Significantly, the jury concluded that, immediately after the shot to the abdomen, defendant fired a second shot at Rucker’s head, a different part of his bodv, with the intent to kill him.
Moreover, contrary to the Attorney General’s argument, we are not persuaded that the facts that the attack was perpetrated with a gun and that defendant placed the shot at point blank range on a spot on the torso are sufficient to support the inference of the specific intent to maim. In order to reach the result advocated by the Attorney General based simply on such facts, unsupported and unreasonable assumptions regarding the defendant’s anatomical knowledge and accuracy of aim are required. We conclude that no reasonable inferences drawn from the circumstances surrounding this attack support the existence of an intent to actually deprive Rucker of an organ or permanently disable him as opposed to an intent to kill or simplv “indiscriminately attack” him.
Accordingly, we are compelled to reverse defendant’s conviction for aggravated mayhem.
Having reached this point, our inquiry does not end. Our holding that defendant lacked the specific intent necessary to convict him for aggravated mayhem does not eliminate the crime of simple mayhem (§ 203) which was given to the jury as a lesser included offense. Unlike aggravated mayhem, simple mayhem is a general intent crime. (E.g., People v. Sekona (1994) 27 Cal.App.4th 443.) Based upon its verdicts, the jury rejected defendant’s defense that the shot in question was accidental and found that defendant intended to cause great bodily injury to Rucker with that shot. Furthermore, it is not disputed that, as a result of the shot, Rucker lost a kidney and gall bladder.

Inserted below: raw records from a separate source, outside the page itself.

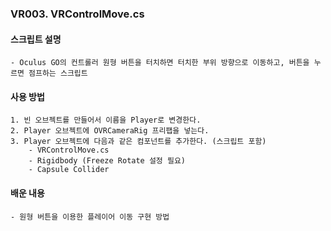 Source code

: ### VR003. VRControlMove.cs


#### 스크립트 설명
	- Oculus GO의 컨트롤러 원형 버튼을 터치하면 터치한 부위 방향으로 이동하고, 버튼을 누르면 점프하는 스크립트



#### 사용 방법
	1. 빈 오브젝트를 만들어서 이름을 Player로 변경한다. 
	2. Player 오브젝트에 OVRCameraRig 프리팹을 넣는다.
	3. Player 오브젝트에 다음과 같은 컴포넌트를 추가한다. (스크립트 포함)
		- VRControlMove.cs
		- Rigidbody (Freeze Rotate 설정 필요)
		- Capsule Collider



#### 배운 내용
	- 원형 버튼을 이용한 플레이어 이동 구현 방법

“We are authorized under Penal Code section 1181, subdivision 6, to reduce a conviction to the lesser offense where the evidence shows the defendant is not guilty of the greater offense but is in fact guilty of a lesser offense. [Citation.]” (People v. Daly (1992) 8 Cal.App.4th 47, 57; see also § 1260.) In this case, we conclude that the evidence shows that defendant is guilty of simple mayhem. Therefore, the conviction on count 2 must be modified to reflect the offense of simple mayhem as set forth in section 203 and the sentence modified accordingly.
Because the sentence imposed on count 2 served as the base term for defendant’s sentence, we will remand to the trial court for resentencing in order that the trial court may exercise its sentencing discretion in light of the modification to the conviction on this count that we order.
FOOTNOTES:
The parties agree that the jury’s finding not true the great bodily injury allegation accompanying the attempted murder count, while finding true the same allegation accompanying the assault with a firearm count, strongly suggests that the jury based the aggravated mayhem conviction on the first shot to the abdomen and the attempted murder conviction on the second shot to the shoulder area.
This decision was a felony murder case in which simple mayhem (§ 203) was the underlying felony. In that case, the defendant inflicted about 25 small punctures on the left side of the victim’s face, probably with a screwdriver. In addition, defendant fractured the right side of the victim’s face and head and extensively tore her right ear, probably using a brick. (People v. Campbell, supra, 193 Cal.App.3d at pp. 1660-1661, 1668.) In holding that substantial evidence supported a finding of specific intent to maim the victim, the court wrote: “The attack was focused on Pekny’s face and head. The facts indicate Campbell limited the amount of force he used with the screwdriver rather than stabbing with his full force, and limited the scope of the attack with the brick to the head and face, rather than randomly attacking Pekny’s body. The controlled and directed nature of the attack supports an inference Campbell intended to disfigure Pekny’s face, including her right ear.” (Id. at pp. 1668-1669.)